Il distributore di carburanti non è soggetto passivo d’accisa
Secondo la Ctr Lombardia il distributore era divenuto tout court responsabile dell’imposta pretesamente non assolta
La sentenza n. 1924/2000, del 18.9.2020, pronunciata dalla Commissione tributaria regionale per la Lombardia, sez. 7 (presidente Punzo, relatore Calà), confermativa di quella emessa in prima grado, al fondo della quale stava una imperfetta visione dell’ordinamento positivo, suggerisce qualche utile commento di carattere generale.
La controversia, esaminata e risolta dal giudice lombardo, atteneva, come risulta dalla narrazione resa dallo stesso giudice, a una presunta evasione dell’imposta sul consumo di carburanti liquidi.

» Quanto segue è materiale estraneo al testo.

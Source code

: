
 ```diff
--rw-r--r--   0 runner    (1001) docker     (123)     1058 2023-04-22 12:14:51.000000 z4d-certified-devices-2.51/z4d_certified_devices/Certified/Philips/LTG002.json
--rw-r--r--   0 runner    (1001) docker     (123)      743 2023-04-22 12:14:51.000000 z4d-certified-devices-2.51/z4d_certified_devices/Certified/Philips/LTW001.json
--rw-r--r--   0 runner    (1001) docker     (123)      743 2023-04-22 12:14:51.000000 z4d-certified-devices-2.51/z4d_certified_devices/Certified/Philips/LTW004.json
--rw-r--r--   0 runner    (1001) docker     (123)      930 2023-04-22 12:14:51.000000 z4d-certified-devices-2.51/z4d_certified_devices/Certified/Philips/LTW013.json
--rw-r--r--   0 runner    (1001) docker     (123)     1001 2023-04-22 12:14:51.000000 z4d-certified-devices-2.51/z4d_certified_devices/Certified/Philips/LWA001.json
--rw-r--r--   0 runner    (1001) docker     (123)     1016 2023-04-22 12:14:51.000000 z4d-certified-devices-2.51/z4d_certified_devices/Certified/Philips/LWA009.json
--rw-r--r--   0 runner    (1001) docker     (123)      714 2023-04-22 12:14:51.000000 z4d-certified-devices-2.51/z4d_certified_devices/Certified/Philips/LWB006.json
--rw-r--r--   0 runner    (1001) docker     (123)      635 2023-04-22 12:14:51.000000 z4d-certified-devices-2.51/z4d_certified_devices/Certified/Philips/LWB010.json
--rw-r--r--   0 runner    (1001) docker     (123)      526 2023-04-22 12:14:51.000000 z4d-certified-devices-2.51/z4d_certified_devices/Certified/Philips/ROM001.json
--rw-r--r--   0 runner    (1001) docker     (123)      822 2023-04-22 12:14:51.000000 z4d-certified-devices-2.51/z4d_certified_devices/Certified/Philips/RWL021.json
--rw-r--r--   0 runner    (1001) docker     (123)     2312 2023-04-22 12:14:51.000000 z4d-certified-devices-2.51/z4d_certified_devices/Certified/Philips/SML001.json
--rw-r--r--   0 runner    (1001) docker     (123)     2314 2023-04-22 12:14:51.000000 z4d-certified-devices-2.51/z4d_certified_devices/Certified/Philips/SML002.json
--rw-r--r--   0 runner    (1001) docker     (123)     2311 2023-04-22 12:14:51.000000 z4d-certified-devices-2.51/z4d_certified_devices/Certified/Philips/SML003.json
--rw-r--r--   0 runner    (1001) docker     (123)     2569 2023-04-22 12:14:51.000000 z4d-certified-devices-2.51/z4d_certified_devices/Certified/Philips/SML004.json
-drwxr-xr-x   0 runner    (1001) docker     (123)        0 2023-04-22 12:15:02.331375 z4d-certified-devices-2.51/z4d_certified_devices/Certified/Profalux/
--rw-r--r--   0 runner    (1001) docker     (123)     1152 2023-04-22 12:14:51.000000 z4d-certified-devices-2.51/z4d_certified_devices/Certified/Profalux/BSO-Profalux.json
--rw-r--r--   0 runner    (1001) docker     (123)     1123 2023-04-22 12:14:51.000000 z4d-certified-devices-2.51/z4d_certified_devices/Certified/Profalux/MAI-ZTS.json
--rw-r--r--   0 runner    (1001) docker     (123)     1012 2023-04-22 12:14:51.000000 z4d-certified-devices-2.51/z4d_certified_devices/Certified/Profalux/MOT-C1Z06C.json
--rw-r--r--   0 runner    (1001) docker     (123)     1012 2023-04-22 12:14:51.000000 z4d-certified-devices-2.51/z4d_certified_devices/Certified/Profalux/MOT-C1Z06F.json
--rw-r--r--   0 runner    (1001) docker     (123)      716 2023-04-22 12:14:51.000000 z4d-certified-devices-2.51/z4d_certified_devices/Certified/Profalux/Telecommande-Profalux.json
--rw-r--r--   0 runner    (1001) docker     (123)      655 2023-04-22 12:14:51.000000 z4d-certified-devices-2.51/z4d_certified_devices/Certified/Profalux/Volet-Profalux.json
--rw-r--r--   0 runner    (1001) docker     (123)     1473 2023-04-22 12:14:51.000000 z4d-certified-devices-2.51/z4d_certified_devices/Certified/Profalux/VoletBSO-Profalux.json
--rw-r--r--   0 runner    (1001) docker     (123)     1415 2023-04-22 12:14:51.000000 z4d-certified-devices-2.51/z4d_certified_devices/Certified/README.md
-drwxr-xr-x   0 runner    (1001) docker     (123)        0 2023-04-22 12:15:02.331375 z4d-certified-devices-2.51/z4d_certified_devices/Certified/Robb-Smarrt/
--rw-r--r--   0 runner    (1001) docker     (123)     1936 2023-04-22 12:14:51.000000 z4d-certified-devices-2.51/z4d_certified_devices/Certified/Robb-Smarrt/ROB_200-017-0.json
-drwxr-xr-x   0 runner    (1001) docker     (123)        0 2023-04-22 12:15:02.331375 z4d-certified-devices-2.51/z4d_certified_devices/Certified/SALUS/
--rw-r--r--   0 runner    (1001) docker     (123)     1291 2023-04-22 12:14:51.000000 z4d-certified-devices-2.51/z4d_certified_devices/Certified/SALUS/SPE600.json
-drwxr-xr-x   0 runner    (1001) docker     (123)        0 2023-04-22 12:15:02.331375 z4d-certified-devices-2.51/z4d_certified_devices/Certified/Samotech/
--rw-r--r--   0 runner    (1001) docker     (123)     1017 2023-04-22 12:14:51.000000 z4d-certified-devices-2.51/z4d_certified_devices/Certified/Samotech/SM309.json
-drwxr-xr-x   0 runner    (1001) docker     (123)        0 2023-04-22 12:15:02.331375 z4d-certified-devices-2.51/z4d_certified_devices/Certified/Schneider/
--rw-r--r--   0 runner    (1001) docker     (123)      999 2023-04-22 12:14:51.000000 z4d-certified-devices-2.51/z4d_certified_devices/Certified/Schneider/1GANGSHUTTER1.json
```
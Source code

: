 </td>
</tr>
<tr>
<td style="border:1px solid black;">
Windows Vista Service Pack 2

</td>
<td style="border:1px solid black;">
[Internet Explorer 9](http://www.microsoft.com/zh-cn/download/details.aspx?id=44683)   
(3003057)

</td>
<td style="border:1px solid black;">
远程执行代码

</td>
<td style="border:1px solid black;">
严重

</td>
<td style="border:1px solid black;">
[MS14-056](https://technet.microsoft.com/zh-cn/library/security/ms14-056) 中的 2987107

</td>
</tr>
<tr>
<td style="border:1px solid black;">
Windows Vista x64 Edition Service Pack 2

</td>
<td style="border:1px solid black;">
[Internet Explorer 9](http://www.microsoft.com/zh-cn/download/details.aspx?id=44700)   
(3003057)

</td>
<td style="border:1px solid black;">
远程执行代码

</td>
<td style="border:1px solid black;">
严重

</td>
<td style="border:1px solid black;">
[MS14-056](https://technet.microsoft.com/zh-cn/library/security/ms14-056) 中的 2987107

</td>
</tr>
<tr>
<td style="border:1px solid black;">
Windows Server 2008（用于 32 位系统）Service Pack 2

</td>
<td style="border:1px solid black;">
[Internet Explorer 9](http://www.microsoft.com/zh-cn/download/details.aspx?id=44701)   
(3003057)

La Commissione regionale ha ribadito che il distributore – pur non essendo il soggetto che immette in consumo il carburante – era divenuto tout court responsabile dell’imposta pretesamente non assolta.
Questa tesi conclusiva – affermata per la prima volta, a quanto consta, dalla giurisprudenza tributaria - è meritevole di una essenziale considerazione critica.
L’imposta sul consumo – talvolta denominata accisa, indicativa di un peso economico che accede al valore commerciale del bene – colpisce di fatto (sia pure non manifestamente) l’utilizzatore finale, che ha trasformato il bene tassato in energia proficua.
Il fatto e il momento impositivo dovrebbero dunque coincidere con tale atto conclusivo e a carico di chi lo compie. Tuttavia, per agevolare l’amministrazione finanziaria, l’obbligo economico, conformemente a un modello tradizionale, è anticipato e imposto all’imprenditore, che esegue attività necessariamente propedeutiche, col diritto di regredire nei confronti dell’acquirente.
Per le accise sugli idrocarburi (liquidi o gassosi) per autotrazione l’arretramento del prelievo è massimo. A mente dell’art. 2, testo unico 26.10.1993, n. 504, sono tenuti all’assolvimento del tributo i titolari di un deposito fiscale dei prodotti in questione: specificamente il produttore (o trasformatore) e l’importatore, che sono, in principalità, depositari fiscali, autori dell’immissioni in consumo.
Di tale natura è lo scenario imprescindibilmente definito dall’ordinamento. Se così è, la giurisprudenza tributaria lombarda, qui in esame, sostenendo che al distributore spetti, ciò nondimeno, di sopportare il peso del tributo, ha affermato un principio dissonante con la disciplina positiva.
Né la partecipazione, a un ipotetico, comune disegno evasivo, dello stesso distributore, che avrebbe consapevolmente commerciato liquidi sfuggiti all’accisa, potrebbe costituire, in mancanza di una norma derogatoria, la fonte del suo obbligo di assolvere il tributo, addirittura in sostituzione dei vari contribuenti prescelti dalla legge.
Solo nel caso di eccedenza quantitativa, rispetto alle risultanze dei registri, riscontrata negli impianti di distribuzione stradale (e – si badi – limitatamente a quelli non denunciati e quindi irregolari), l’art. 48 del testo unico assoggetta il gestore al pagamento del tributo: ma si tratta di fattispecie tutt’affatto diversa da quella considerata dalle Commissioni lombarde.
Sarà il Giudice penale, chiamato ad esprimersi su un caso, vero o falso, di reato, a condannare anche il distributore - di cui riconosca la correità attiva in un episodio di contrabbando - al risarcimento del danno (anche di fatto coincidente col tributo) in solido con gli altri prevenuti, in favore dell’Agenzia costituitasi parte civile. Di contro il giudice tributario, custode del sistema fiscale positivo, non può affermare la soggettività passiva del distributore, che non esiste, con la condanna ad una prestazione propriamente risarcitoria, che esula dai suoi compiti giurisdizionali.